Citation: 2004 FCA 34

CORAM:        STRAYER J.A.

ROTHSTEIN J.A.

SHARLOW J.A.

BETWEEN:

CHIEF PERRY BELLEGARDE, REPRESENTING HIMSELF

AND ALL MEMBERS OF THE SASKATCHEWAN FIRST NATIONS

AND INDIAN BANDS AND THEIR MEMBERS

FIRST VICE-CHIEF GREGORY AHENAKEW, REPRESENTING HIMSELF

AND ALL MEMBERS OF THE SASKATCHEWAN FIRST NATIONS

AND INDIAN BANDS AND THEIR MEMBERS,

CHIEF LOUIS JOSIE, REPRESENTING HIMSELF AND ALL OTHER

MEMBERS OF THE HATCHET LAKE DENESULINE NATION,

CHIEF BARRY AHENAKEW, REPRESENTING HIMSELF AND ALL OTHER

MEMBERS OF THE AHTAHKAKOOP FIRST NATION, AND

CHIEF CLIFFORD STARR, REPRESENTING HIMSELF AND ALL OTHER

MEMBERS OF THE STAR BLANKET CREE NATION,

CHIEF MARCEL HEAD REPRESENTING HIMSELF AND ALL OTHER

MEMBERS OF THE SHOAL LAKE CREE NATION AND

CHIEF EDWARD J. MARTEN REPRESENTING HIMSELF AND ALL OTHER

MEMBERS OF THE FOND DU LAC DENESULINE NATION

                                                                                                                                                     Appellants

                                                                                 and

                                            THE ATTORNEY GENERAL OF CANADA

                                                                                                                                                   Respondent

                                     Heard at Saskatoon, Saskatchewan on January 14, 2004.
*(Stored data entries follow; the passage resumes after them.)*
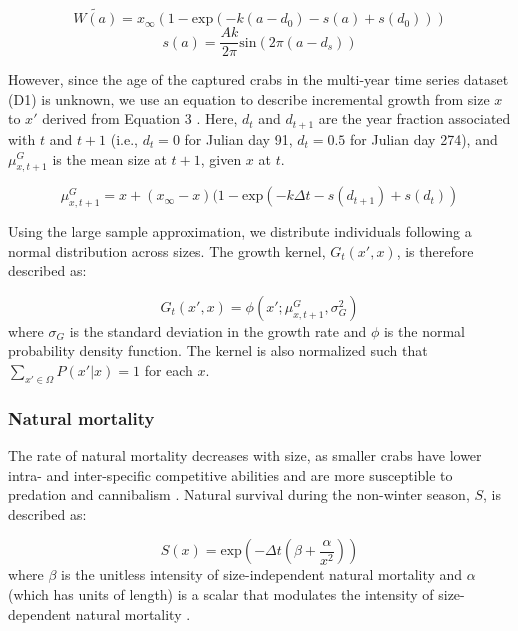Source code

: \documentclass{article}
\begin{document}
\begin{equation}
\widetilde{W(a)} = x_{\infty}(1-\text{exp}(-k(a-d_0) - s(a) + s(d_0)))
\end{equation}
\begin{equation}
s(a) = \frac{Ak}{2\pi} \text{sin}(2\pi(a-d_s)) 
\end{equation}

However, since the age of the captured crabs in the multi-year time series dataset (D1) is unknown, we use an equation to describe incremental growth from size $x$ to $x'$ derived from Equation 3 \parencite{white2016fitting}. Here, $d_t$ and $d_{t+1}$ are the year fraction associated with $t$ and $t+1$ (i.e., $d_t = 0$ for Julian day 91, $d_t = 0.5$ for Julian day 274), and $\mu^G_{x,t+1}$ is the mean size at $t+1$, given $x$ at $t$.

\begin{equation}
\mu^G_{x,t+1} = x + (x_{\infty}-x)(1-\text{exp}(-k\Delta t-s(d_{t+1})+s(d_t))
\end{equation}

Using the large sample approximation, we distribute individuals following a normal distribution across sizes. The growth kernel, $G_t(x',x)$, is therefore described as:

\begin{equation}
G_t(x',x) = \phi(x'; \mu^G_{x, t+1}, \sigma_G^2)
\end{equation}
where $\sigma_G$ is the standard deviation in the growth rate and $\phi$ is the normal probability density function. The kernel is also normalized such that $\sum_{x' \in \Omega}P(x'|x) = 1$ for each $x$.

\subsubsection*{Natural mortality}

The rate of natural mortality decreases with size, as smaller crabs have lower intra- and inter-specific competitive abilities and are more susceptible to predation and cannibalism \parencite{maszczyk2018body, grosholz2021stage}. Natural survival during the non-winter season, $S$, is described as: 

\begin{equation}
S(x) = \text{exp}\left(-\Delta t(\beta+\frac{\alpha}{x^2})\right)
\end{equation}
where $\beta$ is the unitless intensity of size-independent natural mortality and $\alpha$ (which has units of length) is a scalar that modulates the intensity of size-dependent natural mortality \parencite{carlson2010bayesian}. 
\end{document}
                                  Judgment delivered at Ottawa, Ontario on January 26, 2004.

REASONS FOR JUDGMENT BY:                                                                               SHARLOW J.A.

CONCURRED IN BY:                                                                                                       STRAYER J.A.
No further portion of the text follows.